Denn am Ende sorgen die vielen Absetzbeträge, Förderungen und Freibeträge dafür, dass den Steuerzahlern ihre wahre Steuerlast verborgen bleibt. So einfach, dass man die fälligen Steuern auf dem berühmten „Bierdeckel“ ausrechnen kann, ist das aktuelle System jedenfalls nicht. Wer seine Steuererklärung selbst erledigen will, braucht zwar kein Studium in Sachen Steuerrecht – aber fast.

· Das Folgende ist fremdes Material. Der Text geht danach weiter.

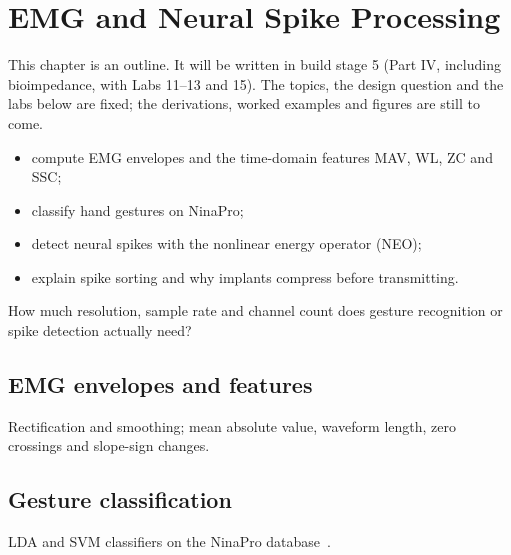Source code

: \chapter{EMG and Neural Spike Processing}\label{ch:emg}

\begin{specnote}
This chapter is an outline. It will be written in build stage 5 (Part IV, including bioimpedance, with Labs 11--13 and 15). The topics, the design question and the labs below are fixed; the derivations, worked examples and figures are still to come.
\end{specnote}

\begin{objectives}
\begin{itemize}
  \item compute EMG envelopes and the time-domain features MAV, WL, ZC and SSC;
  \item classify hand gestures on NinaPro;
  \item detect neural spikes with the nonlinear energy operator (NEO);
  \item explain spike sorting and why implants compress before transmitting.
\end{itemize}
\end{objectives}

\begin{insight}
How much resolution, sample rate and channel count does gesture recognition or spike detection actually need?
\end{insight}

\section{EMG envelopes and features}\label{sec:ch26-1}
Rectification and smoothing; mean absolute value, waveform length, zero crossings and slope-sign changes.

\section{Gesture classification}\label{sec:ch26-2}
LDA and SVM classifiers on the NinaPro database~\cite{ninapro}.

Passiert ist bis heute wenig, weil es politisch immer besser zu vermarkten war, eine Wählergruppe mit einer zusätzlichen Ausnahme zu bedienen, als einer anderen durch eine Streichung etwas wegzunehmen. Der Status quo ist daher jedenfalls ein steuerliches Dickicht, von dem der Gesetzgeber selbst nicht genau weiß, wie es wirkt. 2018 kritisierte der Rechnungshof,[1] dass es im Einkommensteuerrecht an einem Gesamtkonzept für die Wirkung und die Treffsicherheit von Steuerbegünstigungen fehle. 2012 hatte der Rechnungshof insgesamt 736 Steuerbegünstigungen in Gesetzen und Verordnungen identifiziert.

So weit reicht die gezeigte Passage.